2) The states of the Confederacy were North Carolina, South Carolina, Georgia, Florida, Alabama, Louisiana, Mississippi, Texas, Virginia, Tennessee, and Arkansas.
3) The Confederacy fell after its army was defeated in 1865 and General Robert E Lee surrendered.
4) A key factor in the Civil War was the issue of SLAVERY, with the
- northern states supporting the abolition of slavery, on which plantation agriculture and the wealth of the plantation owners, depended. Slavery was seen as an evil in the North, but
- the Southern states regarded it as essential for the tobacco and cotton industries on which their wealth was founded.
After the American Civil War, what happened to the South?

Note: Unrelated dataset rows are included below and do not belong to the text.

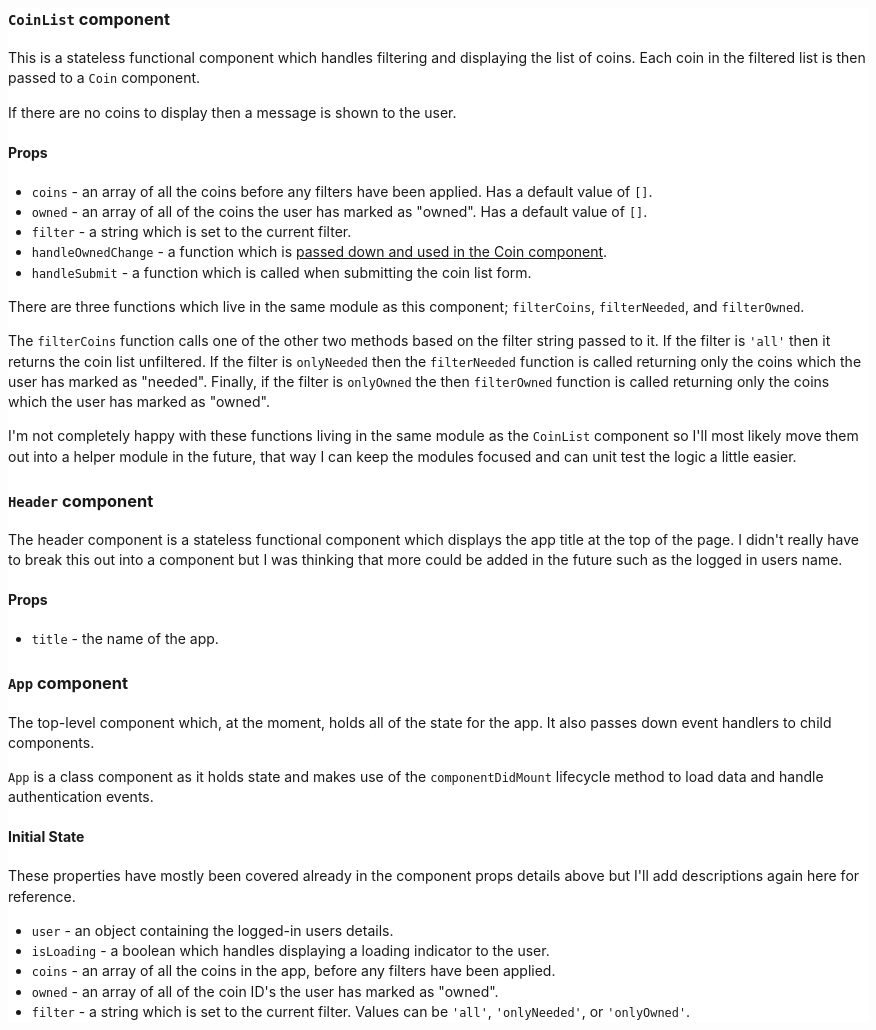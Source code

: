 
### `CoinList` component

This is a stateless functional component which handles filtering and displaying the list of coins. Each coin in the filtered list is then passed to a `Coin` component.

If there are no coins to display then a message is shown to the user.

#### Props

- `coins` - an array of all the coins before any filters have been applied. Has a default value of `[]`.
- `owned` - an array of all of the coins the user has marked as "owned". Has a default value of `[]`.
- `filter` - a string which is set to the current filter.
- `handleOwnedChange` - a function which is [passed down and used in the Coin component](#coin-component-props).
- `handleSubmit` - a function which is called when submitting the coin list form.

There are three functions which live in the same module as this component; `filterCoins`, `filterNeeded`, and `filterOwned`.

The `filterCoins` function calls one of the other two methods based on the filter string passed to it. If the filter is `'all'` then it returns the coin list unfiltered. If the filter is `onlyNeeded` then the `filterNeeded` function is called returning only the coins which the user has marked as "needed". Finally, if the filter is `onlyOwned` the then `filterOwned` function is called returning only the coins which the user has marked as "owned".

I'm not completely happy with these functions living in the same module as the `CoinList` component so I'll most likely move them out into a helper module in the future, that way I can keep the modules focused and can unit test the logic a little easier.

### `Header` component

The header component is a stateless functional component which displays the app title at the top of the page. I didn't really have to break this out into a component but I was thinking that more could be added in the future such as the logged in users name.

#### Props

- `title` - the name of the app.

### `App` component

The top-level component which, at the moment, holds all of the state for the app. It also passes down event handlers to child components.

`App` is a class component as it holds state and makes use of the `componentDidMount` lifecycle method to load data and handle authentication events.

#### Initial State

These properties have mostly been covered already in the component props details above but I'll add descriptions again here for reference.

- `user` - an object containing the logged-in users details.
- `isLoading` - a boolean which handles displaying a loading indicator to the user.
- `coins` - an array of all the coins in the app, before any filters have been applied.
- `owned` - an array of all of the coin ID's the user has marked as "owned".
- `filter` - a string which is set to the current filter. Values can be `'all'`, `'onlyNeeded'`, or `'onlyOwned'`.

1) The South suffered economically.
2) sense that the old South was dying and becoming like the rest of America, causing fear in the hearts of Southerners. A sense of bitterness is said to have remained in the South. It became isolated from the rest of the nation.
4) Guilt carried over from slavery and it was viewed as ‘the benighted South’ – a land of racial prejudice, religious bigotry and poverty.
5) However, this air of decaying grandeur added to the romantic appeal for many writers including Williams.
What happened to race relations and plantations following the American Civil War?
1) Although slavery had been abolished in 1865 at the end of the Civil War, segregation was still legal. Plantations still relied on cheap black labour.
2) The combination of the Great Depression, the 2nd World War, and more liberal and progressive attitudes towards integration in the northern states all combined to threaten the wealth and way of life of plantation owners.
What did one writer comment about the South at the end of the Civil War?
‘It was always so hot, and everyone was so polite, and everything was all surface but underneath it was like a bomb waiting to go off. I always felt that way about the South, that beneath the smiles and southern hospitality and politeness were a lot of guns and liquor and secrets.’